Problem to work on: Only the lines below from the one containing "1. **Check user notification settings**" to the one containing "2. **Check Firestore path**" should be repeated, both included and unchanged.
*** Provided records Section Begins ***
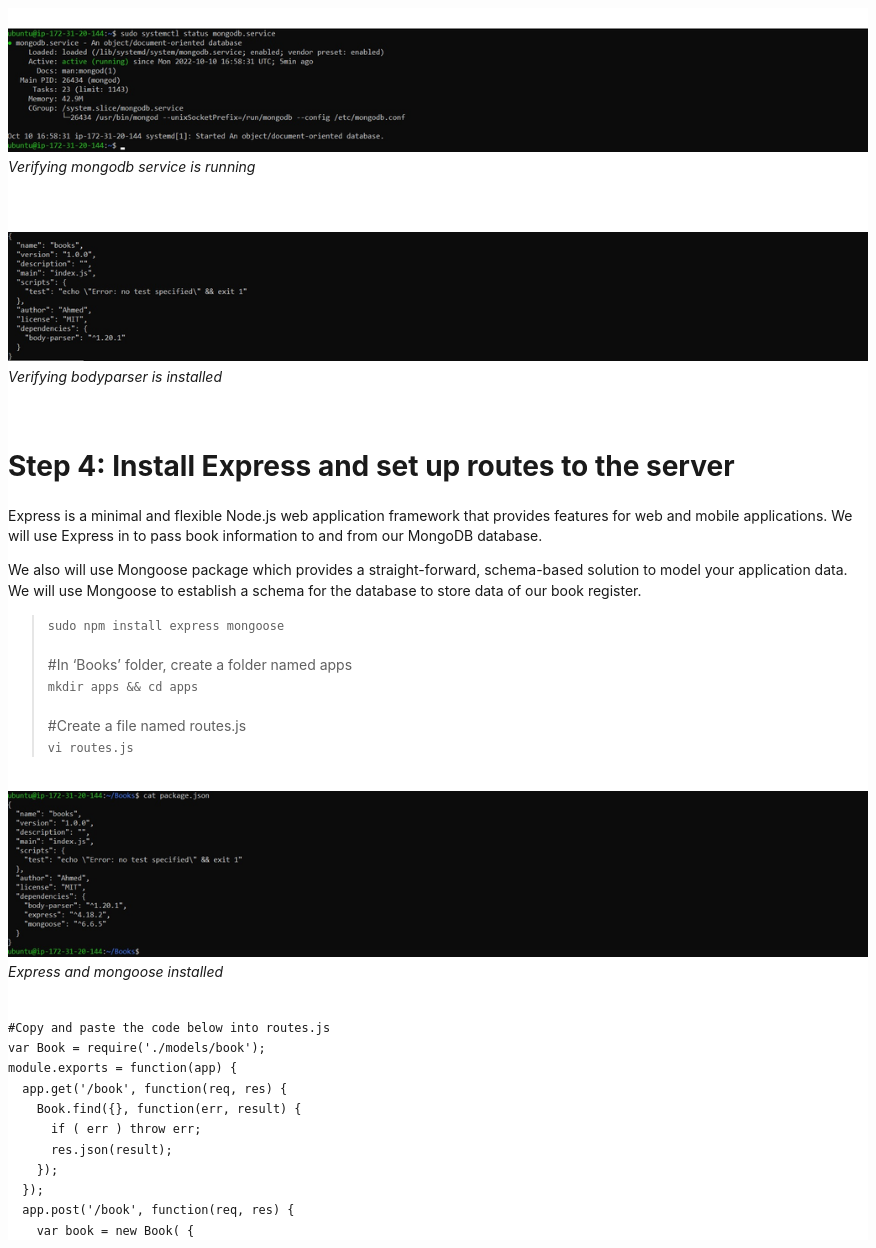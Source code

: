 <br>![mongodb running](../screenshots/project4/mongodb_running.jpg)
*Verifying mongodb service is running*  
<br>  

<br>![bodyparser installed](../screenshots/project4/bodyparser_installed.jpg)
*Verifying bodyparser is installed*  
<br>  

# **Step 4: Install Express and set up routes to the server**
Express is a minimal and flexible Node.js web application framework that provides features for web and mobile applications. We will use Express in to pass book information to and from our MongoDB database.

We also will use Mongoose package which provides a straight-forward, schema-based solution to model your application data. We will use Mongoose to establish a schema for the database to store data of our book register.

>`sudo npm install express mongoose`   
><br>
>#In ‘Books’ folder, create a folder named apps   
>`mkdir apps && cd apps`   
><br>
>#Create a file named routes.js   
>`vi routes.js`

<br>![express installed](../screenshots/project4/express_installed.jpg)
*Express and mongoose installed*  
<br>     
```
#Copy and paste the code below into routes.js
var Book = require('./models/book');
module.exports = function(app) {
  app.get('/book', function(req, res) {
    Book.find({}, function(err, result) {
      if ( err ) throw err;
      res.json(result);
    });
  }); 
  app.post('/book', function(req, res) {
    var book = new Book( {
```
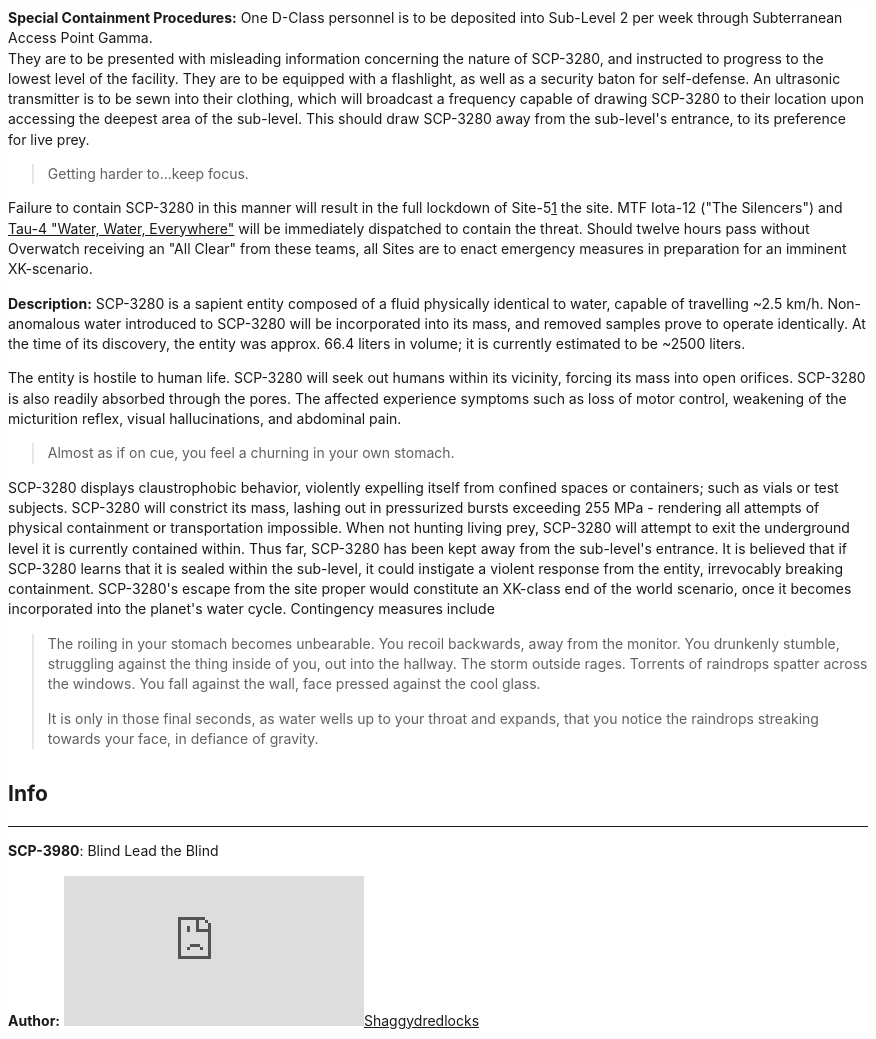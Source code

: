 **Special Containment Procedures:** One D-Class personnel is to be deposited into Sub-Level 2 per week through Subterranean Access Point Gamma.  
They are to be presented with misleading information concerning the nature of SCP-3280, and instructed to progress to the lowest level of the facility. They are to be equipped with a flashlight, as well as a security baton for self-defense. An ultrasonic transmitter is to be sewn into their clothing, which will broadcast a frequency capable of drawing SCP-3280 to their location upon accessing the deepest area of the sub-level. This should draw SCP-3280 away from the sub-level's entrance, to its preference for live prey.

> Getting harder to…keep focus.

Failure to contain SCP-3280 in this manner will result in the full lockdown of Site-5[1](javascript:;) the site. MTF Iota-12 ("The Silencers") and [Tau-4 "Water, Water, Everywhere"](/scp-402) will be immediately dispatched to contain the threat. Should twelve hours pass without Overwatch receiving an "All Clear" from these teams, all Sites are to enact emergency measures in preparation for an imminent XK-scenario.

**Description:** SCP-3280 is a sapient entity composed of a fluid physically identical to water, capable of travelling ~2.5 km/h. Non-anomalous water introduced to SCP-3280 will be incorporated into its mass, and removed samples prove to operate identically. At the time of its discovery, the entity was approx. 66.4 liters in volume; it is currently estimated to be ~2500 liters.

The entity is hostile to human life. SCP-3280 will seek out humans within its vicinity, forcing its mass into open orifices. SCP-3280 is also readily absorbed through the pores. The affected experience symptoms such as loss of motor control, weakening of the micturition reflex, visual hallucinations, and abdominal pain.

> Almost as if on cue, you feel a churning in your own stomach.

SCP-3280 displays claustrophobic behavior, violently expelling itself from confined spaces or containers; such as vials or test subjects. SCP-3280 will constrict its mass, lashing out in pressurized bursts exceeding 255 MPa - rendering all attempts of physical containment or transportation impossible. When not hunting living prey, SCP-3280 will attempt to exit the underground level it is currently contained within. Thus far, SCP-3280 has been kept away from the sub-level's entrance. It is believed that if SCP-3280 learns that it is sealed within the sub-level, it could instigate a violent response from the entity, irrevocably breaking containment. SCP-3280's escape from the site proper would constitute an XK-class end of the world scenario, once it becomes incorporated into the planet's water cycle. Contingency measures include

> The roiling in your stomach becomes unbearable. You recoil backwards, away from the monitor. You drunkenly stumble, struggling against the thing inside of you, out into the hallway. The storm outside rages. Torrents of raindrops spatter across the windows. You fall against the wall, face pressed against the cool glass.
> 
> It is only in those final seconds, as water wells up to your throat and expands, that you notice the raindrops streaking towards your face, in defiance of gravity.

Info
----

* * *

**SCP-3980**: Blind Lead the Blind

**Author:** [![Shaggydredlocks](http://www.wikidot.com/avatar.php?userid=1722371&amp;size=small&amp;timestamp=1599870342)](http://www.wikidot.com/user:info/shaggydredlocks)[Shaggydredlocks](http://www.wikidot.com/user:info/shaggydredlocks)  

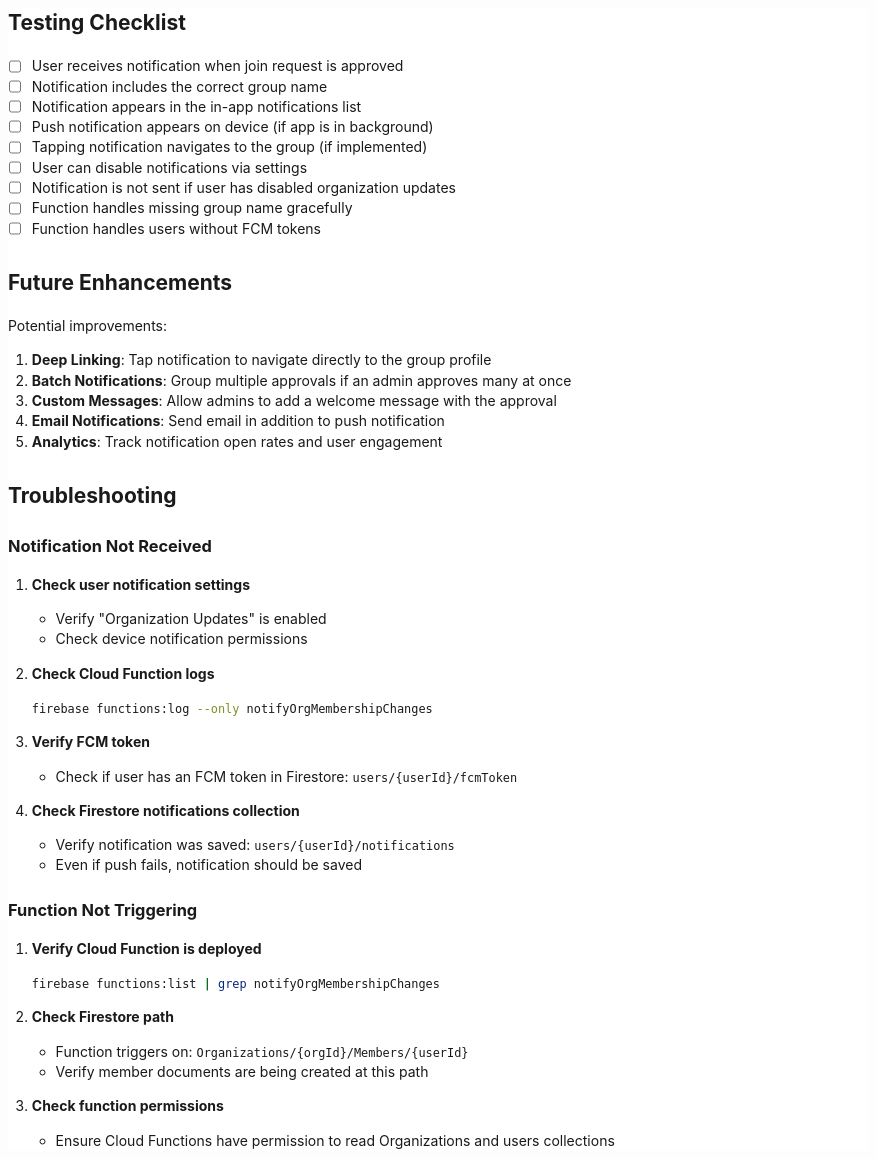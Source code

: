 ## Testing Checklist

- [ ] User receives notification when join request is approved
- [ ] Notification includes the correct group name
- [ ] Notification appears in the in-app notifications list
- [ ] Push notification appears on device (if app is in background)
- [ ] Tapping notification navigates to the group (if implemented)
- [ ] User can disable notifications via settings
- [ ] Notification is not sent if user has disabled organization updates
- [ ] Function handles missing group name gracefully
- [ ] Function handles users without FCM tokens

## Future Enhancements

Potential improvements:
1. **Deep Linking**: Tap notification to navigate directly to the group profile
2. **Batch Notifications**: Group multiple approvals if an admin approves many at once
3. **Custom Messages**: Allow admins to add a welcome message with the approval
4. **Email Notifications**: Send email in addition to push notification
5. **Analytics**: Track notification open rates and user engagement

## Troubleshooting

### Notification Not Received
1. **Check user notification settings**
   - Verify "Organization Updates" is enabled
   - Check device notification permissions

2. **Check Cloud Function logs**
   ```bash
   firebase functions:log --only notifyOrgMembershipChanges
   ```

3. **Verify FCM token**
   - Check if user has an FCM token in Firestore: `users/{userId}/fcmToken`

4. **Check Firestore notifications collection**
   - Verify notification was saved: `users/{userId}/notifications`
   - Even if push fails, notification should be saved

### Function Not Triggering
1. **Verify Cloud Function is deployed**
   ```bash
   firebase functions:list | grep notifyOrgMembershipChanges
   ```

2. **Check Firestore path**
   - Function triggers on: `Organizations/{orgId}/Members/{userId}`
   - Verify member documents are being created at this path

3. **Check function permissions**
   - Ensure Cloud Functions have permission to read Organizations and users collections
*** Provided records Section Ends ***
Response:
1. **Check user notification settings**
   - Verify "Organization Updates" is enabled
   - Check device notification permissions

2. **Check Cloud Function logs**
   ```bash
   firebase functions:log --only notifyOrgMembershipChanges
   ```

3. **Verify FCM token**
   - Check if user has an FCM token in Firestore: `users/{userId}/fcmToken`

4. **Check Firestore notifications collection**
   - Verify notification was saved: `users/{userId}/notifications`
   - Even if push fails, notification should be saved

### Function Not Triggering
1. **Verify Cloud Function is deployed**
   ```bash
   firebase functions:list | grep notifyOrgMembershipChanges
   ```

2. **Check Firestore path**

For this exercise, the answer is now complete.